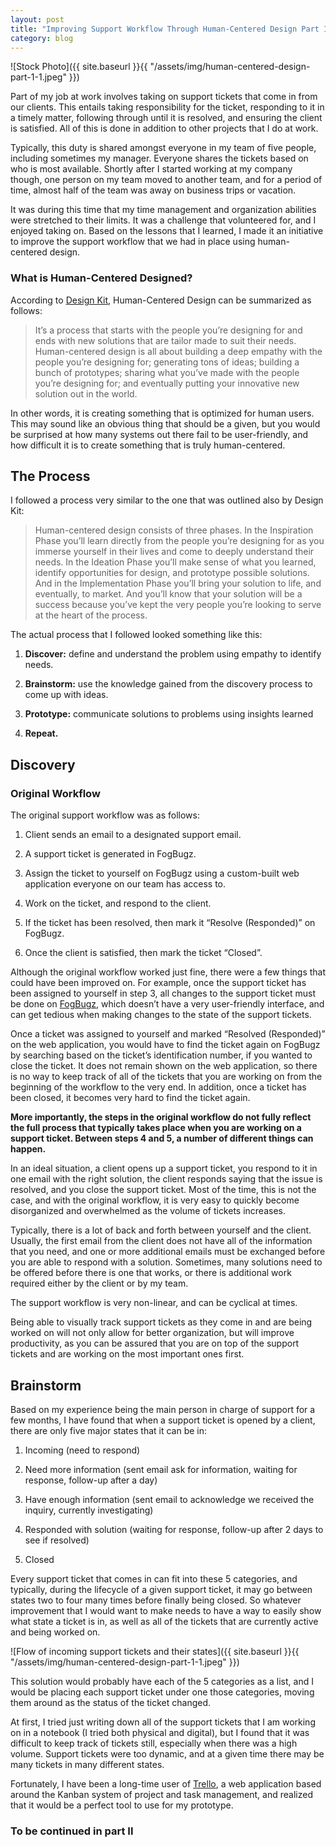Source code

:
 ```yaml
---
layout: post
title: "Improving Support Workflow Through Human-Centered Design Part I"
category: blog
---
```


![Stock Photo]({{ site.baseurl }}{{ "/assets/img/human-centered-design-part-1-1.jpeg" }})

Part of my job at work involves taking on support tickets that come in from our clients. This entails taking responsibility for the ticket, responding to it in a timely matter, following through until it is resolved, and ensuring the client is satisfied. All of this is done in addition to other projects that I do at work.

Typically, this duty is shared amongst everyone in my team of five people, including sometimes my manager. Everyone shares the tickets based on who is most available. Shortly after I started working at my company though, one person on my team moved to another team, and for a period of time, almost half of the team was away on business trips or vacation.

It was during this time that my time management and organization abilities were stretched to their limits. It was a challenge that volunteered for, and I enjoyed taking on. Based on the lessons that I learned, I made it an initiative to improve the support workflow that we had in place using human-centered design.

### What is Human-Centered Designed?

According to [Design Kit](http://www.designkit.org/human-centered-design), Human-Centered Design can be summarized as follows:

> It’s a process that starts with the people you’re designing for and ends with new solutions that are tailor made to suit their needs. Human-centered design is all about building a deep empathy with the people you’re designing for; generating tons of ideas; building a bunch of prototypes; sharing what you’ve made with the people you’re designing for; and eventually putting your innovative new solution out in the world.

In other words, it is creating something that is optimized for human users. This may sound like an obvious thing that should be a given, but you would be surprised at how many systems out there fail to be user-friendly, and how difficult it is to create something that is truly human-centered.

## The Process

I followed a process very similar to the one that was outlined also by Design Kit:

> Human-centered design consists of three phases. In the Inspiration Phase you’ll learn directly from the people you’re designing for as you immerse yourself in their lives and come to deeply understand their needs. In the Ideation Phase you’ll make sense of what you learned, identify opportunities for design, and prototype possible solutions. And in the Implementation Phase you’ll bring your solution to life, and eventually, to market. And you’ll know that your solution will be a success because you’ve kept the very people you’re looking to serve at the heart of the process.

The actual process that I followed looked something like this:

1. **Discover:** define and understand the problem using empathy to identify needs.

2. **Brainstorm:** use the knowledge gained from the discovery process to come up with ideas.

3. **Prototype:** communicate solutions to problems using insights learned

4. **Repeat.**

## Discovery

### Original Workflow

The original support workflow was as follows:

1. Client sends an email to a designated support email.

2. A support ticket is generated in FogBugz.

3. Assign the ticket to yourself on FogBugz using a custom-built web application everyone on our team has access to.

4. Work on the ticket, and respond to the client.

5. If the ticket has been resolved, then mark it “Resolve (Responded)” on FogBugz.

6. Once the client is satisfied, then mark the ticket “Closed”.

Although the original workflow worked just fine, there were a few things that could have been improved on. For example, once the support ticket has been assigned to yourself in step 3, all changes to the support ticket must be done on [FogBugz](https://www.fogbugz.com/), which doesn’t have a very user-friendly interface, and can get tedious when making changes to the state of the support tickets.

Once a ticket was assigned to yourself and marked “Resolved (Responded)” on the web application, you would have to find the ticket again on FogBugz by searching based on the ticket’s identification number, if you wanted to close the ticket. It does not remain shown on the web application, so there is no way to keep track of all of the tickets that you are working on from the beginning of the workflow to the very end. In addition, once a ticket has been closed, it becomes very hard to find the ticket again.

**More importantly, the steps in the original workflow do not fully reflect the full process that typically takes place when you are working on a support ticket. Between steps 4 and 5, a number of different things can happen.**

In an ideal situation, a client opens up a support ticket, you respond to it in one email with the right solution, the client responds saying that the issue is resolved, and you close the support ticket. Most of the time, this is not the case, and with the original workflow, it is very easy to quickly become disorganized and overwhelmed as the volume of tickets increases.

Typically, there is a lot of back and forth between yourself and the client. Usually, the first email from the client does not have all of the information that you need, and one or more additional emails must be exchanged before you are able to respond with a solution. Sometimes, many solutions need to be offered before there is one that works, or there is additional work required either by the client or by my team.

The support workflow is very non-linear, and can be cyclical at times.

Being able to visually track support tickets as they come in and are being worked on will not only allow for better organization, but will improve productivity, as you can be assured that you are on top of the support tickets and are working on the most important ones first.

## Brainstorm

Based on my experience being the main person in charge of support for a few months, I have found that when a support ticket is opened by a client, there are only five major states that it can be in:

1. Incoming (need to respond)

2. Need more information (sent email ask for information, waiting for response, follow-up after a day)

3. Have enough information (sent email to acknowledge we received the inquiry, currently investigating)

4. Responded with solution (waiting for response, follow-up after 2 days to see if resolved)

5. Closed

Every support ticket that comes in can fit into these 5 categories, and typically, during the lifecycle of a given support ticket, it may go between states two to four many times before finally being closed. So whatever improvement that I would want to make needs to have a way to easily show what state a ticket is in, as well as all of the tickets that are currently active and being worked on.

![Flow of incoming support tickets and their states]({{ site.baseurl }}{{ "/assets/img/human-centered-design-part-1-1.jpeg" }})

This solution would probably have each of the 5 categories as a list, and I would be placing each support ticket under one those categories, moving them around as the status of the ticket changed.

At first, I tried just writing down all of the support tickets that I am working on in a notebook (I tried both physical and digital), but I found that it was difficult to keep track of tickets still, especially when there was a high volume. Support tickets were too dynamic, and at a given time there may be many tickets in many different states.

Fortunately, I have been a long-time user of [Trello](https://trello.com/), a web application based around the Kanban system of project and task management, and realized that it would be a perfect tool to use for my prototype.

### To be continued in part II
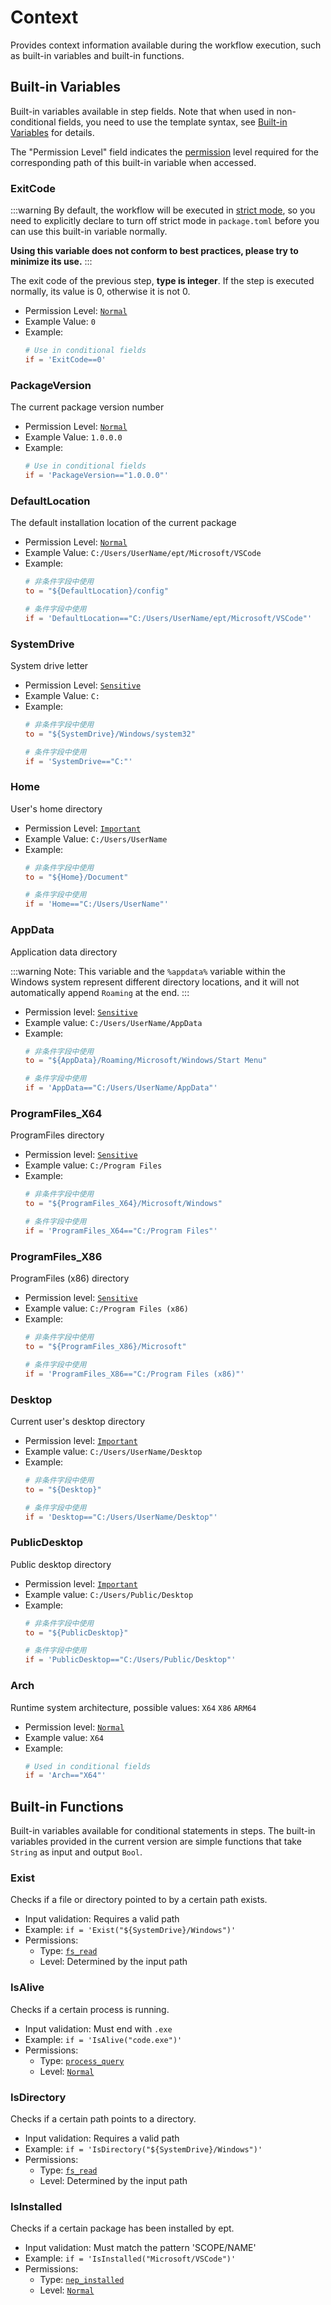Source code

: # Context

[//]: # (This file is automatically generated by script, do not modify it.)

Provides context information available during the workflow execution, such as built-in variables and built-in functions.
## Built-in Variables
Built-in variables available in step fields. Note that when used in non-conditional fields, you need to use the template syntax, see [Built-in Variables](/nep/workflow/2-context.html#built-in-variables) for details.

The "Permission Level" field indicates the [permission](/nep/ability/1-permission) level required for the corresponding path of this built-in variable when accessed.
### ExitCode
:::warning
By default, the workflow will be executed in [strict mode](/nep/definition/1-package#strict), so you need to explicitly declare to turn off strict mode in `package.toml` before you can use this built-in variable normally.

**Using this variable does not conform to best practices, please try to minimize its use.**
:::

The exit code of the previous step, **type is integer**. If the step is executed normally, its value is 0, otherwise it is not 0.
* Permission Level: [`Normal`](/nep/definition/3-permissions#normal)
* Example Value: `0` 
* Example:
    ```toml
    # Use in conditional fields
    if = 'ExitCode==0'
    ```
### PackageVersion
The current package version number
* Permission Level: [`Normal`](/nep/definition/3-permissions#normal)
* Example Value: `1.0.0.0` 
* Example:
    ```toml
    # Use in conditional fields
    if = 'PackageVersion=="1.0.0.0"'
    ```
### DefaultLocation
The default installation location of the current package
* Permission Level: [`Normal`](/nep/definition/3-permissions#normal)
* Example Value: `C:/Users/UserName/ept/Microsoft/VSCode` 
* Example:
    ```toml
    # 非条件字段中使用
    to = "${DefaultLocation}/config"

    # 条件字段中使用
    if = 'DefaultLocation=="C:/Users/UserName/ept/Microsoft/VSCode"'
    ```
### SystemDrive
System drive letter
* Permission Level: [`Sensitive`](/nep/definition/3-permissions#sensitive)
* Example Value: `C:` 
* Example:
    ```toml
    # 非条件字段中使用
    to = "${SystemDrive}/Windows/system32"

    # 条件字段中使用
    if = 'SystemDrive=="C:"'
    ```
### Home
User's home directory
* Permission Level: [`Important`](/nep/definition/3-permissions#important)
* Example Value: `C:/Users/UserName` 
* Example:
    ```toml
    # 非条件字段中使用
    to = "${Home}/Document"

    # 条件字段中使用
    if = 'Home=="C:/Users/UserName"'
    ```
### AppData
Application data directory

:::warning
Note: This variable and the `%appdata%` variable within the Windows system represent different directory locations, and it will not automatically append `Roaming` at the end.
:::
* Permission level: [`Sensitive`](/nep/definition/3-permissions#sensitive)
* Example value: `C:/Users/UserName/AppData` 
* Example:
    ```toml
    # 非条件字段中使用
    to = "${AppData}/Roaming/Microsoft/Windows/Start Menu"

    # 条件字段中使用
    if = 'AppData=="C:/Users/UserName/AppData"'
    ```
### ProgramFiles_X64
ProgramFiles directory
* Permission level: [`Sensitive`](/nep/definition/3-permissions#sensitive)
* Example value: `C:/Program Files` 
* Example:
    ```toml
    # 非条件字段中使用
    to = "${ProgramFiles_X64}/Microsoft/Windows"

    # 条件字段中使用
    if = 'ProgramFiles_X64=="C:/Program Files"'
    ```
### ProgramFiles_X86
ProgramFiles (x86) directory
* Permission level: [`Sensitive`](/nep/definition/3-permissions#sensitive)
* Example value: `C:/Program Files (x86)` 
* Example:
    ```toml
    # 非条件字段中使用
    to = "${ProgramFiles_X86}/Microsoft"

    # 条件字段中使用
    if = 'ProgramFiles_X86=="C:/Program Files (x86)"'
    ```
### Desktop
Current user's desktop directory
* Permission level: [`Important`](/nep/definition/3-permissions#important)
* Example value: `C:/Users/UserName/Desktop` 
* Example:
    ```toml
    # 非条件字段中使用
    to = "${Desktop}"

    # 条件字段中使用
    if = 'Desktop=="C:/Users/UserName/Desktop"'
    ```
### PublicDesktop
Public desktop directory
* Permission level: [`Important`](/nep/definition/3-permissions#important)
* Example value: `C:/Users/Public/Desktop` 
* Example:
    ```toml
    # 非条件字段中使用
    to = "${PublicDesktop}"

    # 条件字段中使用
    if = 'PublicDesktop=="C:/Users/Public/Desktop"'
    ```
### Arch
Runtime system architecture, possible values: `X64` `X86` `ARM64`
* Permission level: [`Normal`](/nep/definition/3-permissions#normal)
* Example value: `X64` 
* Example:
    ```toml
    # Used in conditional fields
    if = 'Arch=="X64"'
    ```

## Built-in Functions
Built-in variables available for conditional statements in steps. The built-in variables provided in the current version are simple functions that take `String` as input and output `Bool`.
### Exist
Checks if a file or directory pointed to by a certain path exists.
* Input validation: Requires a valid path
* Example: ``if = 'Exist("${SystemDrive}/Windows")'``
* Permissions:
  * Type: [`fs_read`](/nep/definition/3-permissions#fs_read)
  * Level: Determined by the input path
### IsAlive
Checks if a certain process is running.
* Input validation: Must end with `.exe`
* Example: ``if = 'IsAlive("code.exe")'``
* Permissions:
  * Type: [`process_query`](/nep/definition/3-permissions#process_query)
  * Level: [`Normal`](/nep/definition/3-permissions#Normal)
### IsDirectory
Checks if a certain path points to a directory.
* Input validation: Requires a valid path
* Example: ``if = 'IsDirectory("${SystemDrive}/Windows")'``
* Permissions:
  * Type: [`fs_read`](/nep/definition/3-permissions#fs_read)
  * Level: Determined by the input path
### IsInstalled
Checks if a certain package has been installed by ept.
* Input validation: Must match the pattern 'SCOPE/NAME'
* Example: ``if = 'IsInstalled("Microsoft/VSCode")'``
* Permissions:
  * Type: [`nep_installed`](/nep/definition/3-permissions#nep_installed)
  * Level: [`Normal`](/nep/definition/3-permissions#Normal)
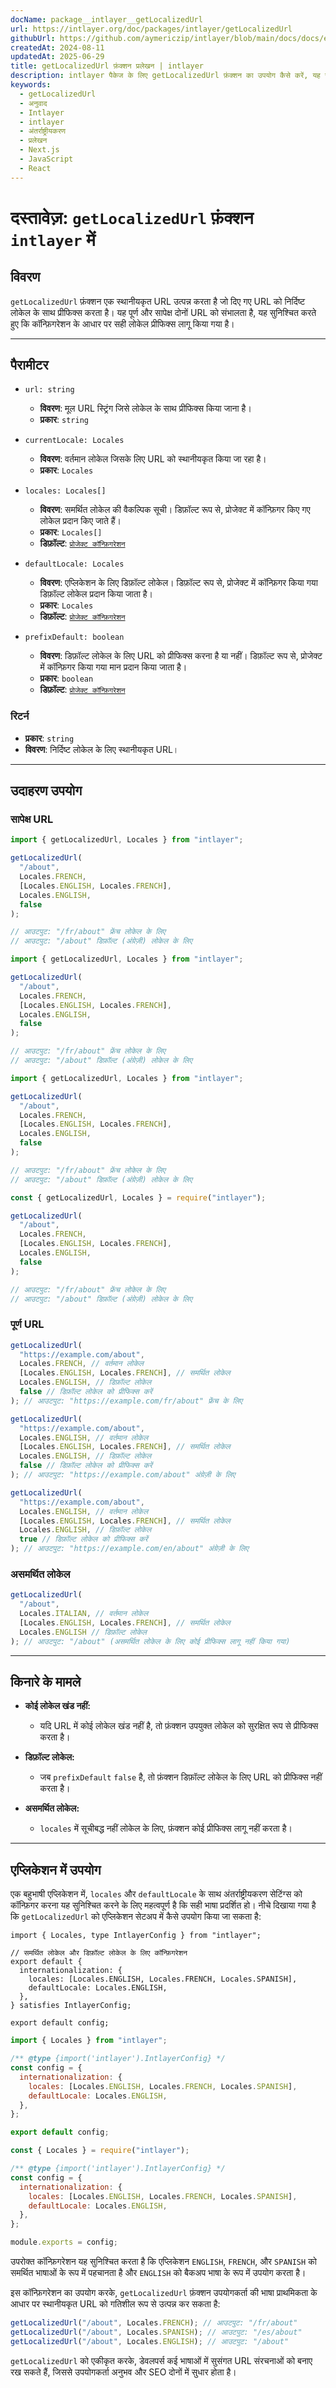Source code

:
 ```yaml
---
docName: package__intlayer__getLocalizedUrl
url: https://intlayer.org/doc/packages/intlayer/getLocalizedUrl
githubUrl: https://github.com/aymericzip/intlayer/blob/main/docs/docs/en/packages/intlayer/getLocalizedUrl.md
createdAt: 2024-08-11
updatedAt: 2025-06-29
title: getLocalizedUrl फ़ंक्शन प्रलेखन | intlayer
description: intlayer पैकेज के लिए getLocalizedUrl फ़ंक्शन का उपयोग कैसे करें, यह जानें
keywords:
  - getLocalizedUrl
  - अनुवाद
  - Intlayer
  - intlayer
  - अंतर्राष्ट्रीयकरण
  - प्रलेखन
  - Next.js
  - JavaScript
  - React
---
```


# दस्तावेज़: `getLocalizedUrl` फ़ंक्शन `intlayer` में

## विवरण

`getLocalizedUrl` फ़ंक्शन एक स्थानीयकृत URL उत्पन्न करता है जो दिए गए URL को निर्दिष्ट लोकेल के साथ प्रीफिक्स करता है। यह पूर्ण और सापेक्ष दोनों URL को संभालता है, यह सुनिश्चित करते हुए कि कॉन्फ़िगरेशन के आधार पर सही लोकेल प्रीफिक्स लागू किया गया है।

---

## पैरामीटर

- `url: string`

  - **विवरण**: मूल URL स्ट्रिंग जिसे लोकेल के साथ प्रीफिक्स किया जाना है।
  - **प्रकार**: `string`

- `currentLocale: Locales`

  - **विवरण**: वर्तमान लोकेल जिसके लिए URL को स्थानीयकृत किया जा रहा है।
  - **प्रकार**: `Locales`

- `locales: Locales[]`

  - **विवरण**: समर्थित लोकेल की वैकल्पिक सूची। डिफ़ॉल्ट रूप से, प्रोजेक्ट में कॉन्फ़िगर किए गए लोकेल प्रदान किए जाते हैं।
  - **प्रकार**: `Locales[]`
  - **डिफ़ॉल्ट**: [`प्रोजेक्ट कॉन्फ़िगरेशन`](https://github.com/aymericzip/intlayer/blob/main/docs/docs/hi/configuration.md#middleware)

- `defaultLocale: Locales`

  - **विवरण**: एप्लिकेशन के लिए डिफ़ॉल्ट लोकेल। डिफ़ॉल्ट रूप से, प्रोजेक्ट में कॉन्फ़िगर किया गया डिफ़ॉल्ट लोकेल प्रदान किया जाता है।
  - **प्रकार**: `Locales`
  - **डिफ़ॉल्ट**: [`प्रोजेक्ट कॉन्फ़िगरेशन`](https://github.com/aymericzip/intlayer/blob/main/docs/docs/hi/configuration.md#middleware)

- `prefixDefault: boolean`
  - **विवरण**: डिफ़ॉल्ट लोकेल के लिए URL को प्रीफिक्स करना है या नहीं। डिफ़ॉल्ट रूप से, प्रोजेक्ट में कॉन्फ़िगर किया गया मान प्रदान किया जाता है।
  - **प्रकार**: `boolean`
  - **डिफ़ॉल्ट**: [`प्रोजेक्ट कॉन्फ़िगरेशन`](https://github.com/aymericzip/intlayer/blob/main/docs/docs/hi/configuration.md#middleware)

### रिटर्न

- **प्रकार**: `string`
- **विवरण**: निर्दिष्ट लोकेल के लिए स्थानीयकृत URL।

---

## उदाहरण उपयोग

### सापेक्ष URL

```typescript codeFormat="typescript"
import { getLocalizedUrl, Locales } from "intlayer";

getLocalizedUrl(
  "/about",
  Locales.FRENCH,
  [Locales.ENGLISH, Locales.FRENCH],
  Locales.ENGLISH,
  false
);

// आउटपुट: "/fr/about" फ्रेंच लोकेल के लिए
// आउटपुट: "/about" डिफ़ॉल्ट (अंग्रेज़ी) लोकेल के लिए
```

```javascript codeFormat="esm"
import { getLocalizedUrl, Locales } from "intlayer";

getLocalizedUrl(
  "/about",
  Locales.FRENCH,
  [Locales.ENGLISH, Locales.FRENCH],
  Locales.ENGLISH,
  false
);

// आउटपुट: "/fr/about" फ्रेंच लोकेल के लिए
// आउटपुट: "/about" डिफ़ॉल्ट (अंग्रेज़ी) लोकेल के लिए
```

```javascript codeFormat="esm"
import { getLocalizedUrl, Locales } from "intlayer";

getLocalizedUrl(
  "/about",
  Locales.FRENCH,
  [Locales.ENGLISH, Locales.FRENCH],
  Locales.ENGLISH,
  false
);

// आउटपुट: "/fr/about" फ्रेंच लोकेल के लिए
// आउटपुट: "/about" डिफ़ॉल्ट (अंग्रेज़ी) लोकेल के लिए
```

```javascript codeFormat="commonjs"
const { getLocalizedUrl, Locales } = require("intlayer");

getLocalizedUrl(
  "/about",
  Locales.FRENCH,
  [Locales.ENGLISH, Locales.FRENCH],
  Locales.ENGLISH,
  false
);

// आउटपुट: "/fr/about" फ्रेंच लोकेल के लिए
// आउटपुट: "/about" डिफ़ॉल्ट (अंग्रेज़ी) लोकेल के लिए
```

### पूर्ण URL

```typescript
getLocalizedUrl(
  "https://example.com/about",
  Locales.FRENCH, // वर्तमान लोकेल
  [Locales.ENGLISH, Locales.FRENCH], // समर्थित लोकेल
  Locales.ENGLISH, // डिफ़ॉल्ट लोकेल
  false // डिफ़ॉल्ट लोकेल को प्रीफिक्स करें
); // आउटपुट: "https://example.com/fr/about" फ्रेंच के लिए

getLocalizedUrl(
  "https://example.com/about",
  Locales.ENGLISH, // वर्तमान लोकेल
  [Locales.ENGLISH, Locales.FRENCH], // समर्थित लोकेल
  Locales.ENGLISH, // डिफ़ॉल्ट लोकेल
  false // डिफ़ॉल्ट लोकेल को प्रीफिक्स करें
); // आउटपुट: "https://example.com/about" अंग्रेज़ी के लिए

getLocalizedUrl(
  "https://example.com/about",
  Locales.ENGLISH, // वर्तमान लोकेल
  [Locales.ENGLISH, Locales.FRENCH], // समर्थित लोकेल
  Locales.ENGLISH, // डिफ़ॉल्ट लोकेल
  true // डिफ़ॉल्ट लोकेल को प्रीफिक्स करें
); // आउटपुट: "https://example.com/en/about" अंग्रेज़ी के लिए
```

### असमर्थित लोकेल

```typescript
getLocalizedUrl(
  "/about",
  Locales.ITALIAN, // वर्तमान लोकेल
  [Locales.ENGLISH, Locales.FRENCH], // समर्थित लोकेल
  Locales.ENGLISH // डिफ़ॉल्ट लोकेल
); // आउटपुट: "/about" (असमर्थित लोकेल के लिए कोई प्रीफिक्स लागू नहीं किया गया)
```

---

## किनारे के मामले

- **कोई लोकेल खंड नहीं:**

  - यदि URL में कोई लोकेल खंड नहीं है, तो फ़ंक्शन उपयुक्त लोकेल को सुरक्षित रूप से प्रीफिक्स करता है।

- **डिफ़ॉल्ट लोकेल:**

  - जब `prefixDefault` `false` है, तो फ़ंक्शन डिफ़ॉल्ट लोकेल के लिए URL को प्रीफिक्स नहीं करता है।

- **असमर्थित लोकेल:**
  - `locales` में सूचीबद्ध नहीं लोकेल के लिए, फ़ंक्शन कोई प्रीफिक्स लागू नहीं करता है।

---

## एप्लिकेशन में उपयोग

एक बहुभाषी एप्लिकेशन में, `locales` और `defaultLocale` के साथ अंतर्राष्ट्रीयकरण सेटिंग्स को कॉन्फ़िगर करना यह सुनिश्चित करने के लिए महत्वपूर्ण है कि सही भाषा प्रदर्शित हो। नीचे दिखाया गया है कि `getLocalizedUrl` को एप्लिकेशन सेटअप में कैसे उपयोग किया जा सकता है:

```tsx codeFormat="typescript"
import { Locales, type IntlayerConfig } from "intlayer";

// समर्थित लोकेल और डिफ़ॉल्ट लोकेल के लिए कॉन्फ़िगरेशन
export default {
  internationalization: {
    locales: [Locales.ENGLISH, Locales.FRENCH, Locales.SPANISH],
    defaultLocale: Locales.ENGLISH,
  },
} satisfies IntlayerConfig;

export default config;
```

```javascript codeFormat="esm"
import { Locales } from "intlayer";

/** @type {import('intlayer').IntlayerConfig} */
const config = {
  internationalization: {
    locales: [Locales.ENGLISH, Locales.FRENCH, Locales.SPANISH],
    defaultLocale: Locales.ENGLISH,
  },
};

export default config;
```

```javascript codeFormat="commonjs"
const { Locales } = require("intlayer");

/** @type {import('intlayer').IntlayerConfig} */
const config = {
  internationalization: {
    locales: [Locales.ENGLISH, Locales.FRENCH, Locales.SPANISH],
    defaultLocale: Locales.ENGLISH,
  },
};

module.exports = config;
```

उपरोक्त कॉन्फ़िगरेशन यह सुनिश्चित करता है कि एप्लिकेशन `ENGLISH`, `FRENCH`, और `SPANISH` को समर्थित भाषाओं के रूप में पहचानता है और `ENGLISH` को बैकअप भाषा के रूप में उपयोग करता है।

इस कॉन्फ़िगरेशन का उपयोग करके, `getLocalizedUrl` फ़ंक्शन उपयोगकर्ता की भाषा प्राथमिकता के आधार पर स्थानीयकृत URL को गतिशील रूप से उत्पन्न कर सकता है:

```typescript
getLocalizedUrl("/about", Locales.FRENCH); // आउटपुट: "/fr/about"
getLocalizedUrl("/about", Locales.SPANISH); // आउटपुट: "/es/about"
getLocalizedUrl("/about", Locales.ENGLISH); // आउटपुट: "/about"
```

`getLocalizedUrl` को एकीकृत करके, डेवलपर्स कई भाषाओं में सुसंगत URL संरचनाओं को बनाए रख सकते हैं, जिससे उपयोगकर्ता अनुभव और SEO दोनों में सुधार होता है।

|---|

Please show, exactly as written, every line above that contains the word "IsDirectory".

### IsDirectory
* Example: ``if = 'IsDirectory("${SystemDrive}/Windows")'``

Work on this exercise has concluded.